Budding composer Lizzy Gür from Coppull is one of 162 teenagers from across the UK to be selected for the National Youth Orchestra.
The 14-year-old (right) has been playing the piano for as long as she can remember.
“I’m really excited,” said Lizzy. “I think it’s going to be really inspiring, as a composer especially, to be around so many people who are my age and share my aspirations and interests.
“It’s an amazing opportunity to develop my talents and skills as a musician and I am looking forward to being a part of this fantastic organisation.”
National Youth Orchestra (NYO) is widely billed as the world’s greatest orchestra of teenagers.
Lizzy is home-schooled so that she can focus on her music and spends about five hours each day practicing the piano and fills the rest of her time composing tunes.
She says that, oddly enough, out of her three siblings she is the only one who is musical.
She attends the Royal Northern College of Music in Manchester on Saturdays which is where she found out about the opportunity with the prestigious orchestra.
As part of the application process she had to send the selection panel a number of her compositions and then travel down to London for an interview.
During the year NYO musicians participate in three residencies with inspirational music directors, give eight major concerts, play live on BBC Radio 3, appear on Classic FM, and celebrate the release of a new recording of The Planets by the orchestra.

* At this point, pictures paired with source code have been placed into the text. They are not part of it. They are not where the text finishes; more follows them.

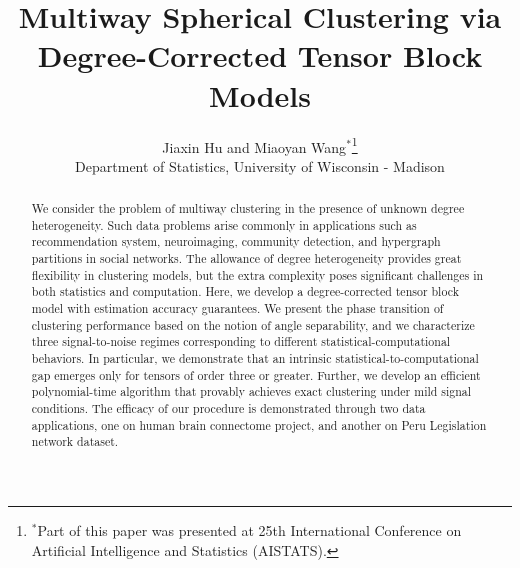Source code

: \documentclass[lettersize,onecolumn,journal]{IEEEtran}
\theoremstyle{definition}
\theoremstyle{definition}
\begin{document}
\title{Multiway Spherical Clustering via \\ Degree-Corrected Tensor Block Models}

\author{ Jiaxin Hu and Miaoyan Wang$^*$\thanks{$^*$Part of this paper was presented at 25th International Conference on Artificial Intelligence and Statistics (AISTATS).}\\
Department of Statistics, University of Wisconsin - Madison
}



\maketitle

\begin{abstract}
We consider the problem of multiway clustering in the presence of unknown degree heterogeneity. Such data problems arise commonly in applications such as recommendation system, neuroimaging, community detection, and hypergraph partitions in social networks. The allowance of degree heterogeneity provides great flexibility in clustering models, but the extra complexity poses significant challenges in both statistics and computation. Here, we develop a degree-corrected tensor block model with estimation accuracy guarantees. We present the phase transition of clustering performance based on the notion of angle separability, and we characterize three signal-to-noise regimes corresponding to different statistical-computational behaviors. In particular, we demonstrate that an intrinsic statistical-to-computational gap emerges only for tensors of order three or greater. Further, we develop an efficient polynomial-time algorithm that provably achieves exact clustering under mild signal conditions. The efficacy of our procedure is demonstrated through two data applications, one on human brain connectome project, and another on Peru Legislation network dataset. 
\end{abstract}
\end{document}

NYO musicians are all playing their instruments at the very highest level, at grade eight equivalent and above, and gaining a place is a huge achievement.
This year 764 musicians applied from across the width and breadth of the UK.

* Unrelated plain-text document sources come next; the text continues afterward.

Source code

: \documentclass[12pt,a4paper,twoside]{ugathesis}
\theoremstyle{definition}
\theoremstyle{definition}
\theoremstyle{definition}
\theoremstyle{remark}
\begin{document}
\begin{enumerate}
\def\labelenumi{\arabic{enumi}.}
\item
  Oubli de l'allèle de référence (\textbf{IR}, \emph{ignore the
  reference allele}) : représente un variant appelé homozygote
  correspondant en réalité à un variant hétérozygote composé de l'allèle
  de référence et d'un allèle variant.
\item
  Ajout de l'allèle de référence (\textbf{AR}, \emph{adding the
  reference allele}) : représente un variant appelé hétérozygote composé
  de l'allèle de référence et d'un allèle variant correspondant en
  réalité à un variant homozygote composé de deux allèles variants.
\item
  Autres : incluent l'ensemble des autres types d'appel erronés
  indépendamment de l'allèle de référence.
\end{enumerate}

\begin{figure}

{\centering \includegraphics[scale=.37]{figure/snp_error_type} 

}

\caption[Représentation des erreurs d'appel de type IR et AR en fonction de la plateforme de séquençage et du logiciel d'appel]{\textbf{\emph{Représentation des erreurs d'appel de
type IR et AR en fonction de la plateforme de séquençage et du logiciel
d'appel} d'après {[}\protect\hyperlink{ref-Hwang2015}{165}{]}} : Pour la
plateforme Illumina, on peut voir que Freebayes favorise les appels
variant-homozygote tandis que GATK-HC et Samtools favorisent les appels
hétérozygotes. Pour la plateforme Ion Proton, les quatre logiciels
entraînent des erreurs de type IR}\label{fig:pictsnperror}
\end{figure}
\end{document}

Lizzy told the Guardian about how she began learning the piano and what the orchestra will offer her.
“We used to have this keyboard at home and I just started playing around with it.
“I would listen to tunes on the TV and tried to work them out with two fingers on the piano.
“I’ve basically been having music lessons ever since and I remember always trying to come up with my own music.
“Now I compose on the piano and I’m just learning how to fit in music for other instruments around it.”
Lizzy has reached her grade eight in piano and is currently studying a foundation course. From there she hopes to go on to do a bachelors degree.
But for the next year she will be busily composing and taking part in the NYO programme.
She is soon to join the other musicians at their Winter Residency at the University of Nottingham, before giving concerts at the Royal Concert Hall in Nottingham, the Symphony Hall in Birmingham and at the Royal Festival Hall in London in early January.
The intensive preparation period of rehearsals, workshops and coaching from the NYO team of experienced tutors also includes voice and movement coaching, composition and improvisation.
The concert programme explores Szymanowski Symphony No 4 and Rachmaninov Symphony No 2, through the lens of Brett Dean’s Komarov’s Fall.